Six years after joining Vermont Public Radio, news director Ross Sneyd is leaving the station next Friday to take a communications gig at the Montpelier-based National Life Group.
Though he says he "did not do it lightly and gave it a lot of thought," the veteran Vermont journalist says it's time to try something new. He says he's particularly looking forward to cutting down his daily commute from Plainfield to VPR's Colchester studio and spending more time running the bed-and-breakfast he owns with his partner.
"VPR, I think, has established itself as the leading news organization in Vermont — or certainly one of the leading news organizations," he says. "I'm really proud of what VPR does and what it will continue to do. I will continue to be a listener and a member and wish them all the best luck."
A longtime fixture in the Vermont journalism scene, Sneyd moved to the state in 1987 to take a job with the Burlington Free Press. He spent 18 years reporting for the Associated Press — the final 16 of them in its Montpelier bureau — before joining VPR in 2007.

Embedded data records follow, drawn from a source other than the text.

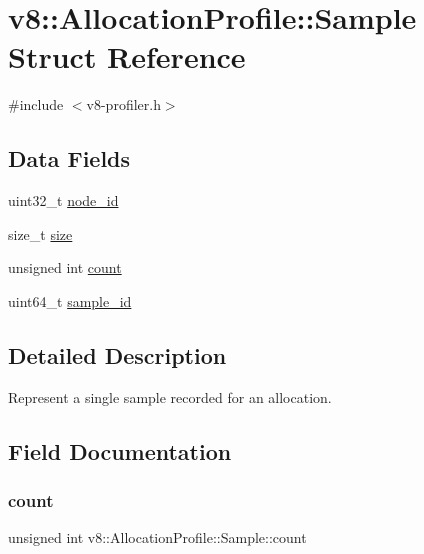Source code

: \hypertarget{structv8_1_1AllocationProfile_1_1Sample}{}\section{v8\+:\+:Allocation\+Profile\+:\+:Sample Struct Reference}
\label{structv8_1_1AllocationProfile_1_1Sample}


{\ttfamily \#include $<$v8-\/profiler.\+h$>$}

\subsection*{Data Fields}
\begin{DoxyCompactItemize}
\item 
uint32\+\_\+t \mbox{\hyperlink{structv8_1_1AllocationProfile_1_1Sample_ab84cfd942c2b6d42f25874b5008cfc35}{node\+\_\+id}}
\item 
size\+\_\+t \mbox{\hyperlink{structv8_1_1AllocationProfile_1_1Sample_aa8775ce782c6fcc5a20922f604190dd5}{size}}
\item 
unsigned int \mbox{\hyperlink{structv8_1_1AllocationProfile_1_1Sample_a0c121684db4adc4e4757b85d919bb0e7}{count}}
\item 
uint64\+\_\+t \mbox{\hyperlink{structv8_1_1AllocationProfile_1_1Sample_afc21641115d4a9684363ac873750422c}{sample\+\_\+id}}
\end{DoxyCompactItemize}


\subsection{Detailed Description}
Represent a single sample recorded for an allocation. 

\subsection{Field Documentation}
\mbox{\label{structv8_1_1AllocationProfile_1_1Sample_a0c121684db4adc4e4757b85d919bb0e7}} 
\subsubsection{\texorpdfstring{count}{count}}
{\footnotesize\ttfamily unsigned int v8\+::\+Allocation\+Profile\+::\+Sample\+::count}

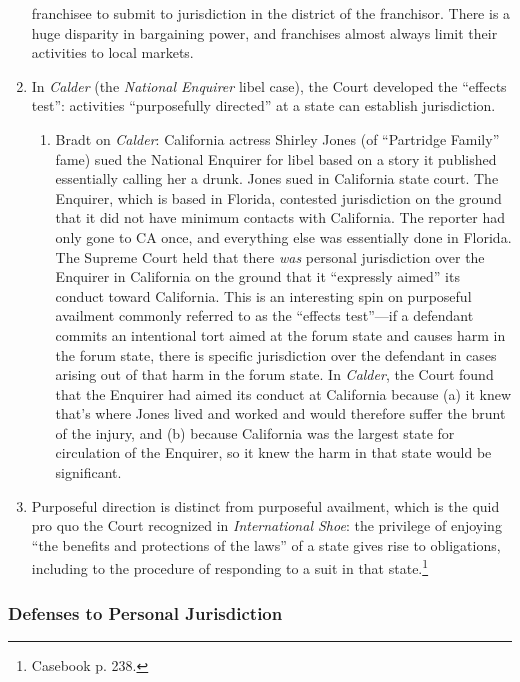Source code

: \begin{enumerate}
    franchisee to submit to jurisdiction in the district of the franchisor. 
    There is a huge disparity in bargaining power, and franchises almost 
    always limit their activities to local markets.
    \item In \emph{Calder} (the \emph{National Enquirer} libel case), the 
    Court developed the ``effects test'': activities ``purposefully 
    directed'' at a state can establish jurisdiction.
    \begin{enumerate}
        \item Bradt on \emph{Calder}: 
        California actress Shirley Jones (of ``Partridge Family'' fame) sued 
        the National Enquirer for libel based on a story it published 
        essentially calling her a drunk. Jones sued in California state 
        court. The Enquirer, which is based in Florida, contested 
        jurisdiction on the ground that it did not have minimum contacts with 
        California. The reporter had only gone to CA once, and everything 
        else was essentially done in Florida. The Supreme Court held that 
        there \emph{was} personal jurisdiction over the Enquirer in California 
        on the ground that it ``expressly aimed'' its conduct toward 
        California. This is an interesting spin on purposeful availment 
        commonly referred to as the ``effects test''---if a defendant commits 
        an intentional tort aimed at the forum state and causes harm in the 
        forum state, there is specific jurisdiction over the defendant in 
        cases arising out of that harm in the forum state. In \emph{Calder}, 
        the Court found that the Enquirer had aimed its conduct at California 
        because (a) it knew that's where Jones lived and worked and would 
        therefore suffer the brunt of the injury, and (b) because California 
        was the largest state for circulation of the Enquirer, so it knew the 
        harm in that state would be significant. 
    \end{enumerate}
    \item Purposeful direction is distinct from purposeful availment, which is 
    the quid pro quo the Court recognized in \emph{International Shoe}: the 
    privilege of enjoying ``the benefits and protections of the laws'' of a 
    state gives rise to obligations, including to the procedure of responding 
    to a suit in that state.\footnote{Casebook p. 238.}
\end{enumerate}

\subsubsection{Defenses to Personal Jurisdiction}

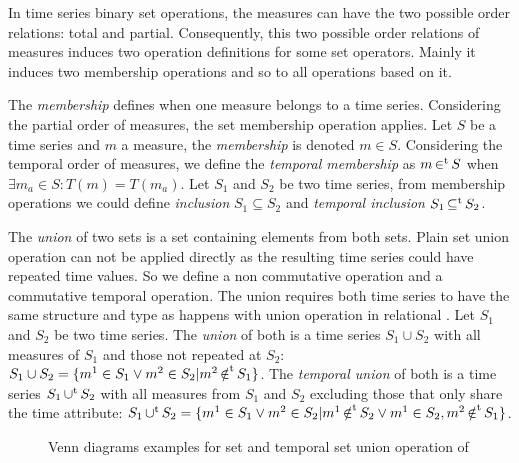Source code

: In time series binary set operations, the measures can have the
two possible order relations: total and partial. Consequently, this two
possible order relations of measures induces two operation definitions
for some set operators.  Mainly it induces two membership operations
and so to all operations based on it. 


The \emph{membership} defines when one measure belongs to a time
series. Considering the partial order of measures, the set
membership operation applies. Let $S$ be a time series and $m$ a
measure, the \emph{membership} is denoted $m \in S$. Considering the
temporal order of measures, we define the \emph{temporal membership}
as $m \operatorname*{\in^t} S$ when $\exists m_a \in S : T(m) = T(m_a)$.  Let $S_1$
and $S_2$ be two time series, from membership operations we could
define \emph{inclusion} $S_1\subseteq S_2$ and \emph{temporal
  inclusion} $S_1\operatorname*{\subseteq^t} S_2$.


The \emph{union} of two sets is a set containing elements from both
sets. Plain set union operation can not be applied directly as the
resulting time series could have repeated time values.  So we define a
non commutative operation and a commutative temporal operation. The
union requires both time series to have the same structure and type as
happens with union operation in relational 
\cite{date:introduction}. %
Let $S_1$ and $S_2$ be two time series. The \emph{union} of both is a
time series $S_1 \cup S_2$ with all measures of $S_1$ and those not
repeated at $S_2$: $S_1 \cup S_2 = \{m^1 \in S_1 \vee m^2 \in S_2 |
m^2 \operatorname*{\notin^t} S_1 \}$. The \emph{temporal union} of both is a time
series $S_1 \operatorname*{\cup^t} S_2$ with all measures from $S_1$ and $S_2$
excluding those that only share the time attribute: $S_1 \operatorname*{\cup^t} S_2 =
\{ m^1 \in S_1 \vee m^2 \in S_2 | m^1 \operatorname*{\notin^t} S_2 \vee m^1 \in S_2,
m^2 \operatorname*{\notin^t} S_1 \}$.

\begin{figure}
  \centering
  
  \caption{Venn diagrams examples for set and temporal set union
    operation of }
  \label{fig:model:venn}
\end{figure}


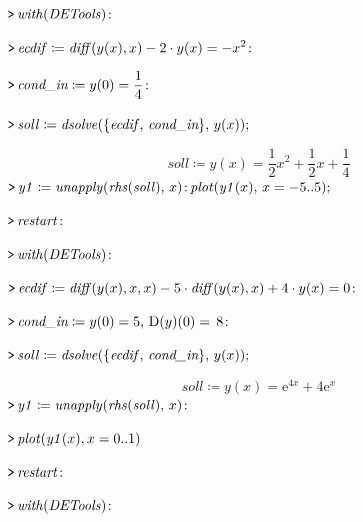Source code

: \documentclass{article}
\begin{document}
\mapleinput
{$ \displaystyle \texttt{>\,} \mathit{with} (\mathit{DETools})\colon  $}

\mapleinput
{$ \displaystyle \texttt{>\,} \mathit{ecdif} \coloneqq \mathit{diff} (y (x),x)-2\cdot y (x)=-x^{2}\colon  $}

\mapleinput
{$ \displaystyle \texttt{>\,} \textit{cond\_in} \coloneqq y (0)=\frac{1}{4}\colon  $}

\mapleinput
{$ \displaystyle \texttt{>\,} \mathit{soll} \coloneqq \mathit{dsolve} (\{\mathit{ecdif} ,\,\textit{cond\_in} \},\,y (x)); $}

\begin{dmath}\label{(22)}
\mathit{soll} \coloneqq y \! \left(x \right)=\frac{1}{2} x^{2}+\frac{1}{2} x +\frac{1}{4}
\end{dmath}
\mapleinput
{$ \displaystyle \texttt{>\,} \mathit{y1} \coloneqq \mathit{unapply} (\mathit{rhs} (\mathit{soll}),\,x)\colon 
\\
 \,\mathit{plot} (\mathit{y1} (x),\,x =-5..5); $}

{}
\mapleinput
{$ \displaystyle \texttt{>\,} \mathit{restart} \colon  $}

\mapleinput
{$ \displaystyle \texttt{>\,} \mathit{with} (\mathit{DETools})\colon  $}

\mapleinput
{$ \displaystyle \texttt{>\,} \mathit{ecdif} \coloneqq \mathit{diff} (y (x),x ,x)-5\cdot \mathit{diff} (y (x),x)+4\cdot y (x)=0\colon  $}

\mapleinput
{$ \displaystyle \texttt{>\,} \textit{cond\_in} \coloneqq y (0)=5,\,\mathrm{D}(y)(0)=\,8\colon  $}

\mapleinput
{$ \displaystyle \texttt{>\,} \mathit{soll} \coloneqq \mathit{dsolve} (\{\mathit{ecdif} ,\,\textit{cond\_in} \},\,y (x)); $}

\begin{dmath}\label{(23)}
\mathit{soll} \coloneqq y \! \left(x \right)={\mathrm e}^{4 x}+4 {\mathrm e}^{x}
\end{dmath}
\mapleinput
{$ \displaystyle \texttt{>\,} \mathit{y1} \coloneqq \mathit{unapply} (\mathit{rhs} (\mathit{soll}),\,x)\colon  $}

\mapleinput
{$ \displaystyle \texttt{>\,} \mathit{plot} (\mathit{y1} (x),x =0..1) $}

{}
\mapleinput
{$ \displaystyle \texttt{>\,} \mathit{restart} \colon  $}

\mapleinput
{$ \displaystyle \texttt{>\,} \mathit{with} (\mathit{DETools})\colon  $}
\end{document}
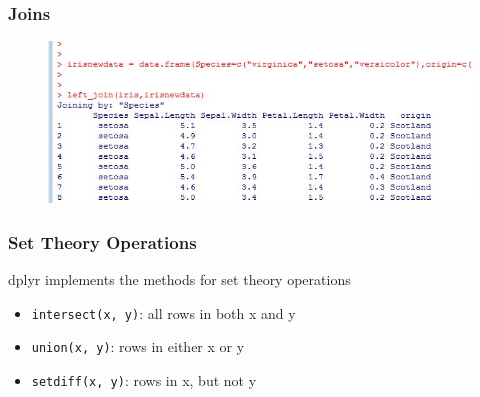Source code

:\documentclass{beamer}
\begin{document}
\begin{frame}
	\frametitle{Joins}
	\begin{figure}
		\centering
		\includegraphics[width=0.97\linewidth]{images/irisjoin}
		
		\label{fig:irisjoin}
	\end{figure}
	
\end{frame}

\begin{frame}
	\frametitle{Set Theory Operations}
	
	dplyr implements the methods for set theory operations
	
	\begin{itemize}
		\item \texttt{intersect(x, y)}: all rows in both x and y
		\item \texttt{union(x, y)}: rows in either x or y
		\item \texttt{setdiff(x, y)}: rows in x, but not y
	\end{itemize}
\end{frame}
\end{document}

Sneyd's new boss at National Life, vice president for communications Chris Graff, will be a familiar face. Graff served as the AP's Montpelier bureau chief during Sneyd's time there.
John Van Hoesen, vice president for news and programming at VPR, says he's sorry to see Sneyd go.
"We've had a number of tributes here at the station to him," Van Hoesen says. "Obviously we all are wishing him the very best. The staff is going to miss him. He really did distinguish himself."
Van Hoesen and Sneyd both point to VPR's coverage of Tropical Storm Irene as a high point of his tenure at the station. VPR won several awards from the Radio Television Digital News Association and Public Radio News Directors, Inc., for its work covering the storm's aftermath.
Van Hoesen says he's assembled a transition team to cover Sneyd's duties as the station while searches for a replacement.